Cara berinvestasi JUN relatif mudah. Secara umum, ada
lima pihak yang terlibat dalam investasi ini. Pertama, yaitu investor.
Tahun ini, satu pohon JUN dihargai Rp 70 ribu. Sedangkan tahun depan,
harganya naik menjadi Rp 75 ribu per pohon. Minimal investasi sebanyak
100 pohon atau senilai Rp 7 juta selama lima tahun. Nantinya, investor
mendapatkan jatah sebanyak 40 persen dari nilai pohon yang telah
dipanen. Pada panen perdana tahun 2012 lalu, investor mendapatkan
keuntungan sekitar 30 persen per tahun, katanya.
Pihak kedua yakni
pemilik lahan. Hasil yang didapatkan pihak ini sebesar 10 persen dari
nilai tanaman yang ditanam. Lalu ada pihak petani penggarap yang
mendapatkan bagian 25 persen dari hasil tanaman ditambah upah. Upahnya
sendiri sekitar 14 ribu rupiah per pohon selama 4 tahun. Upah ini
dibayarkan secara bertahap. Pemilik lahan juga bisa merangkap sebagai
petani penggarap dan mendapatkan 35 persen hasil tanam, ujarnya.
Pihak
selanjutnya yakni kepala desa yang diberikan 10 persen hasil panen.
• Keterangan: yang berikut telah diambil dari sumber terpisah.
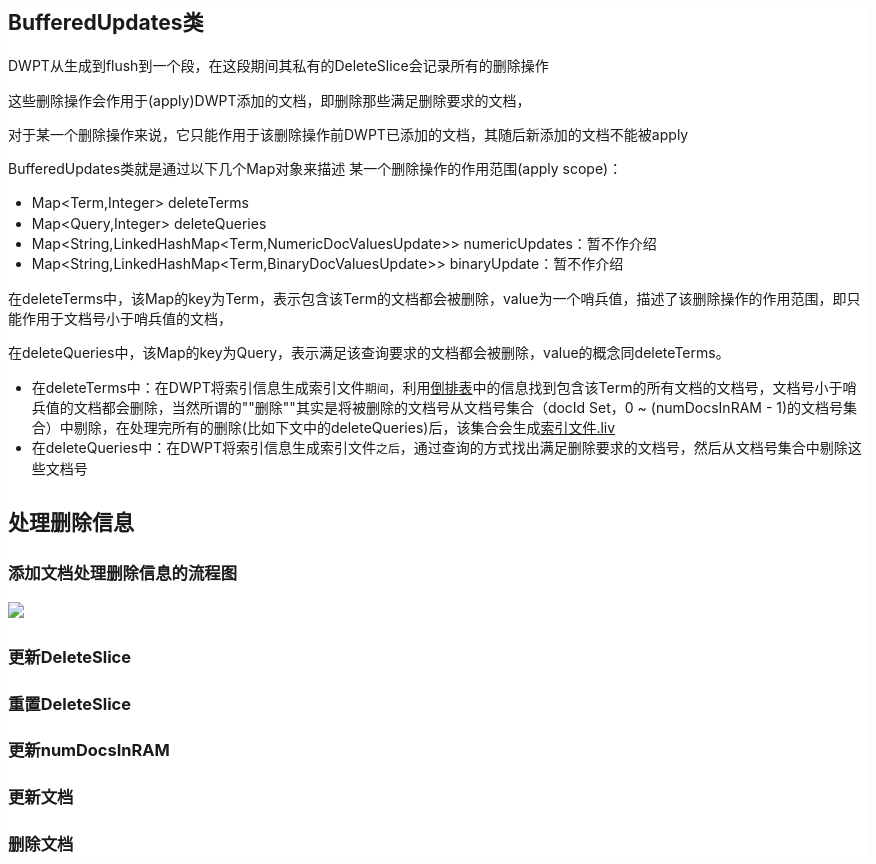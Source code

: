 ## BufferedUpdates类

DWPT从生成到flush到一个段，在这段期间其私有的DeleteSlice会记录所有的删除操作

这些删除操作会作用于(apply)DWPT添加的文档，即删除那些满足删除要求的文档，

对于某一个删除操作来说，它只能作用于该删除操作前DWPT已添加的文档，其随后新添加的文档不能被apply

BufferedUpdates类就是通过以下几个Map对象来描述 某一个删除操作的作用范围(apply scope)：

- Map<Term,Integer> deleteTerms
- Map<Query,Integer> deleteQueries
- Map<String,LinkedHashMap<Term,NumericDocValuesUpdate>> numericUpdates：暂不作介绍
- Map<String,LinkedHashMap<Term,BinaryDocValuesUpdate>> binaryUpdate：暂不作介绍

在deleteTerms中，该Map的key为Term，表示包含该Term的文档都会被删除，value为一个哨兵值，描述了该删除操作的作用范围，即只能作用于文档号小于哨兵值的文档，

在deleteQueries中，该Map的key为Query，表示满足该查询要求的文档都会被删除，value的概念同deleteTerms。



- 在deleteTerms中：在DWPT将索引信息生成索引文件`期间`，利用[倒排表](https://www.amazingkoala.com.cn/Lucene/Index/2019/0222/36.html)中的信息找到包含该Term的所有文档的文档号，文档号小于哨兵值的文档都会删除，当然所谓的""删除""其实是将被删除的文档号从文档号集合（docId Set，0 ~ (numDocsInRAM - 1)的文档号集合）中剔除，在处理完所有的删除(比如下文中的deleteQueries)后，该集合会生成[索引文件.liv](https://www.amazingkoala.com.cn/Lucene/suoyinwenjian/2019/0425/54.html)
- 在deleteQueries中：在DWPT将索引信息生成索引文件`之后`，通过查询的方式找出满足删除要求的文档号，然后从文档号集合中剔除这些文档号

## 处理删除信息

### 添加文档处理删除信息的流程图

![](http://www.amazingkoala.com.cn/uploads/lucene/index/%E6%96%87%E6%A1%A3%E7%9A%84%E5%A2%9E%E5%88%A0%E6%94%B9/%E6%96%87%E6%A1%A3%E7%9A%84%E5%A2%9E%E5%88%A0%E6%94%B9%EF%BC%88%E4%B8%8B%EF%BC%89%EF%BC%88part%202%EF%BC%89/13.png)

### 更新DeleteSlice

### 重置DeleteSlice

### 更新numDocsInRAM

### 更新文档

### 删除文档
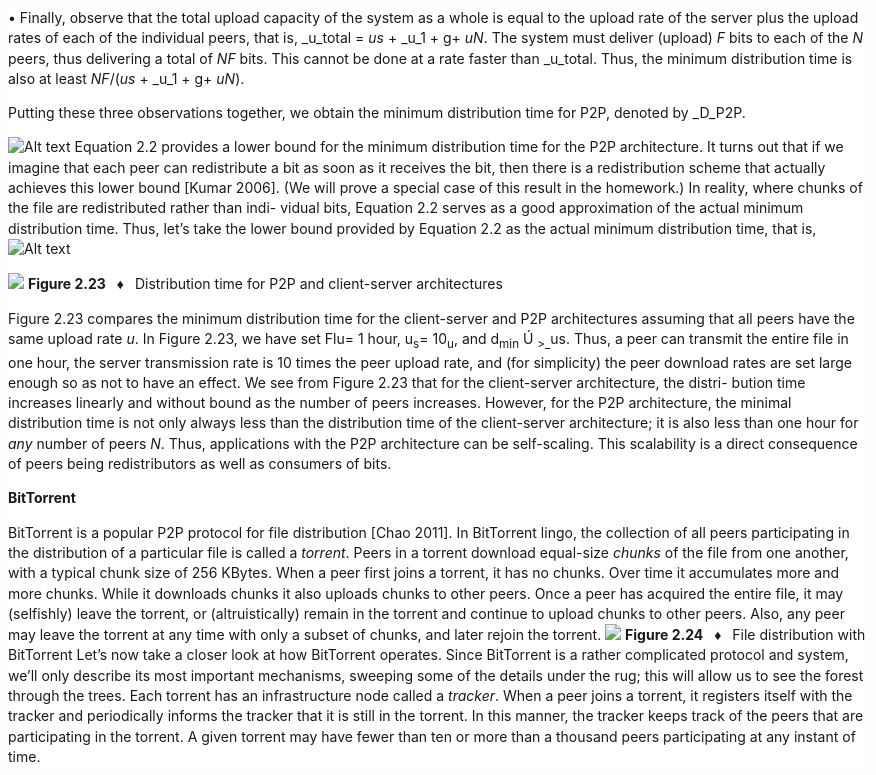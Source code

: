 • Finally, observe that the total upload capacity of the system as a whole is equal to the upload rate of the server plus the upload rates of each of the individual peers, that is, _u_total = _us_ \+ _u_1 + g+ _uN_. The system must deliver (upload) _F_ bits to each of the _N_ peers, thus delivering a total of _NF_ bits. This cannot be done at a rate faster than _u_total. Thus, the minimum distribution time is also at least _NF_/(_us_ \+ _u_1 + g+ _uN_).

Putting these three observations together, we obtain the minimum distribution time for P2P, denoted by _D_P2P.

![Alt text](image-9.png)
Equation 2.2 provides a lower bound for the minimum distribution time for the P2P architecture. It turns out that if we imagine that each peer can redistribute a bit as soon as it receives the bit, then there is a redistribution scheme that actually achieves this lower bound [Kumar 2006]. (We will prove a special case of this result in the homework.) In reality, where chunks of the file are redistributed rather than indi- vidual bits, Equation 2.2 serves as a good approximation of the actual minimum distribution time. Thus, let’s take the lower bound provided by Equation 2.2 as the actual minimum distribution time, that is,
![Alt text](image-10.png)

![](23.png)
**Figure 2.23**  ♦  Distribution time for P2P and client-server architectures

Figure 2.23 compares the minimum distribution time for the client-server and P2P architectures assuming that all peers have the same upload rate _u_. In Figure 2.23, we have set Flu= 1 hour, u<sub>s</sub>= 10<sub>u</sub>, and d<sub>min</sub> Ú <sub>>_</sub>us. Thus, a peer can transmit the entire file in one hour, the server transmission rate is 10 times the peer upload rate, and (for simplicity) the peer download rates are set large enough so as not to have an effect. We see from Figure 2.23 that for the client-server architecture, the distri- bution time increases linearly and without bound as the number of peers increases. However, for the P2P architecture, the minimal distribution time is not only always less than the distribution time of the client-server architecture; it is also less than one hour for _any_ number of peers _N_. Thus, applications with the P2P architecture can be self-scaling. This scalability is a direct consequence of peers being redistributors as well as consumers of bits.

**BitTorrent**

BitTorrent is a popular P2P protocol for file distribution [Chao 2011]. In BitTorrent lingo, the collection of all peers participating in the distribution of a particular file is called a _torrent_. Peers in a torrent download equal-size _chunks_ of the file from one another, with a typical chunk size of 256 KBytes. When a peer first joins a torrent, it has no chunks. Over time it accumulates more and more chunks. While it downloads chunks it also uploads chunks to other peers. Once a peer has acquired the entire file, it may (selfishly) leave the torrent, or (altruistically) remain in the torrent and continue to upload chunks to other peers. Also, any peer may leave the torrent at any time with only a subset of chunks, and later rejoin the torrent.
![](24.png)
**Figure 2.24**  ♦  File distribution with BitTorrent
Let’s now take a closer look at how BitTorrent operates. Since BitTorrent is a rather complicated protocol and system, we’ll only describe its most important mechanisms, sweeping some of the details under the rug; this will allow us to see the forest through the trees. Each torrent has an infrastructure node called a _tracker_. When a peer joins a torrent, it registers itself with the tracker and periodically informs the tracker that it is still in the torrent. In this manner, the tracker keeps track of the peers that are participating in the torrent. A given torrent may have fewer than ten or more than a thousand peers participating at any instant of time.
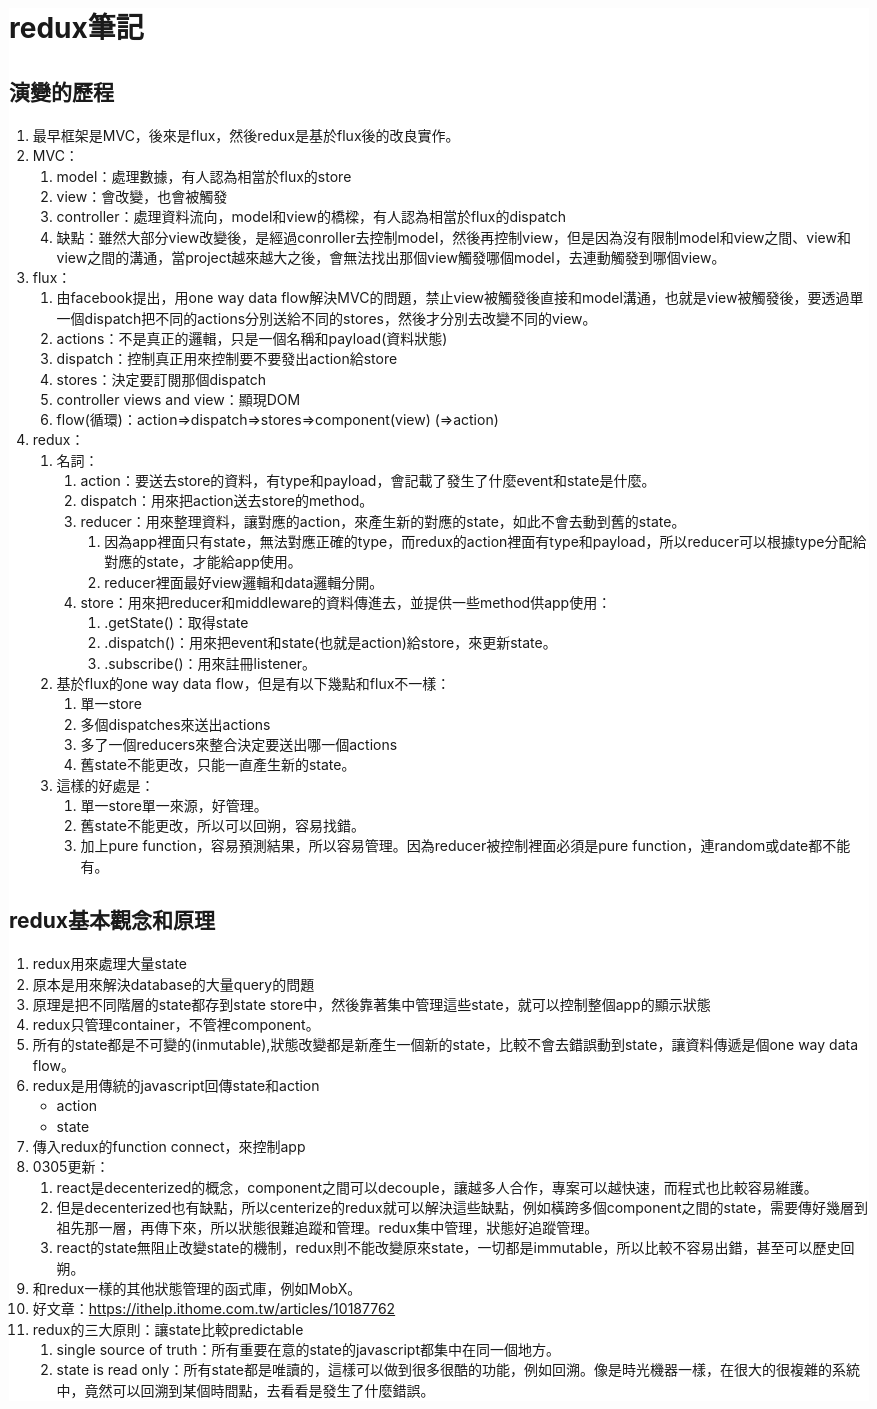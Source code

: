 # redux筆記

## 演變的歷程

1. 最早框架是MVC，後來是flux，然後redux是基於flux後的改良實作。
2. MVC：
    1. model：處理數據，有人認為相當於flux的store
    2. view：會改變，也會被觸發
    3. controller：處理資料流向，model和view的橋樑，有人認為相當於flux的dispatch
    4. 缺點：雖然大部分view改變後，是經過conroller去控制model，然後再控制view，但是因為沒有限制model和view之間、view和view之間的溝通，當project越來越大之後，會無法找出那個view觸發哪個model，去連動觸發到哪個view。
3. flux：
    1. 由facebook提出，用one way data flow解決MVC的問題，禁止view被觸發後直接和model溝通，也就是view被觸發後，要透過單一個dispatch把不同的actions分別送給不同的stores，然後才分別去改變不同的view。
    2. actions：不是真正的邏輯，只是一個名稱和payload(資料狀態)
    3. dispatch：控制真正用來控制要不要發出action給store
    4. stores：決定要訂閱那個dispatch
    5. controller views and view：顯現DOM
    6. flow(循環)：action=>dispatch=>stores=>component(view) (=>action)
4. redux：
    1. 名詞：
       1. action：要送去store的資料，有type和payload，會記載了發生了什麼event和state是什麼。
       2. dispatch：用來把action送去store的method。
       3. reducer：用來整理資料，讓對應的action，來產生新的對應的state，如此不會去動到舊的state。
          1. 因為app裡面只有state，無法對應正確的type，而redux的action裡面有type和payload，所以reducer可以根據type分配給對應的state，才能給app使用。
          2. reducer裡面最好view邏輯和data邏輯分開。
       4. store：用來把reducer和middleware的資料傳進去，並提供一些method供app使用：
          1. .getState()：取得state
          2. .dispatch()：用來把event和state(也就是action)給store，來更新state。
          3. .subscribe()：用來註冊listener。
    2. 基於flux的one way data flow，但是有以下幾點和flux不一樣：
        1. 單一store
        2. 多個dispatches來送出actions
        3. 多了一個reducers來整合決定要送出哪一個actions
        4. 舊state不能更改，只能一直產生新的state。
    3. 這樣的好處是：
        1. 單一store單一來源，好管理。
        2. 舊state不能更改，所以可以回朔，容易找錯。
        3. 加上pure function，容易預測結果，所以容易管理。因為reducer被控制裡面必須是pure function，連random或date都不能有。

## redux基本觀念和原理

1. redux用來處理大量state
2. 原本是用來解決database的大量query的問題
3. 原理是把不同階層的state都存到state store中，然後靠著集中管理這些state，就可以控制整個app的顯示狀態
4. redux只管理container，不管裡component。
5. 所有的state都是不可變的(inmutable),狀態改變都是新產生一個新的state，比較不會去錯誤動到state，讓資料傳遞是個one way data flow。
6. redux是用傳統的javascript回傳state和action
    - action
    - state
7. 傳入redux的function connect，來控制app
8. 0305更新：
   1. react是decenterized的概念，component之間可以decouple，讓越多人合作，專案可以越快速，而程式也比較容易維護。
   2. 但是decenterized也有缺點，所以centerize的redux就可以解決這些缺點，例如橫跨多個component之間的state，需要傳好幾層到祖先那一層，再傳下來，所以狀態很難追蹤和管理。redux集中管理，狀態好追蹤管理。
   3. react的state無阻止改變state的機制，redux則不能改變原來state，一切都是immutable，所以比較不容易出錯，甚至可以歷史回朔。
9. 和redux一樣的其他狀態管理的函式庫，例如MobX。
10. 好文章：<https://ithelp.ithome.com.tw/articles/10187762>
11. redux的三大原則：讓state比較predictable
    1. single source of truth：所有重要在意的state的javascript都集中在同一個地方。
    2. state is read only：所有state都是唯讀的，這樣可以做到很多很酷的功能，例如回溯。像是時光機器一樣，在很大的很複雜的系統中，竟然可以回溯到某個時間點，去看看是發生了什麼錯誤。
Tugas pihak ini yaitu untuk mengawasi keabsahan lahan. Lebih rinci pihak
ini mendapatkan keuntungan Rp 500 per pohon per tahun. Biasanya upah
ini dibagikan ketika hari raya tiba. Terakhir, sebanyak 15 persen
dialokasikan untuk KPWN sebagai tenaga profesional. Nanti KPWN yang
mengembangkan bibit serta memasarkan hasil panen, ujarnya.
Jenis
investasi ini dibuat melihat bahwa banyak lahan di pedesaan dibiarkan
terlantar tanpa pengelolaan. Di sisi lain, di kota besar banyak
masyarakat pemilik dana yang masih bingung dimana menempatkan kelebihan
dana yang ada. Pola bagi hasil pun dipilih karena dianggap telah
terbukti efektif dalam mengelola lahan pertanian. Semua pihak juga
terikat dengan hukum terkait persoalan administrasi.
Tenaga Ahli
UBH-KPWN, Suhariyanto mengatakan pola bagi hasil ini juga memberi
mafnaat sosial. Dengan pola ini, struktur masyarakat tidak rusak, justru
diperkuat. Masyarakat mempunyai rasa kepemilikan yang tinggi apabila
mendapatkan manfaat secara ekonomi, katanya kepada ROL.
Investasi
ini juga menguntungkan ditinjau dari aspek lingkungan. Tanah di sekitar
pohon jati bertambah subur, sehingga menghasilkan nilai tambah lain.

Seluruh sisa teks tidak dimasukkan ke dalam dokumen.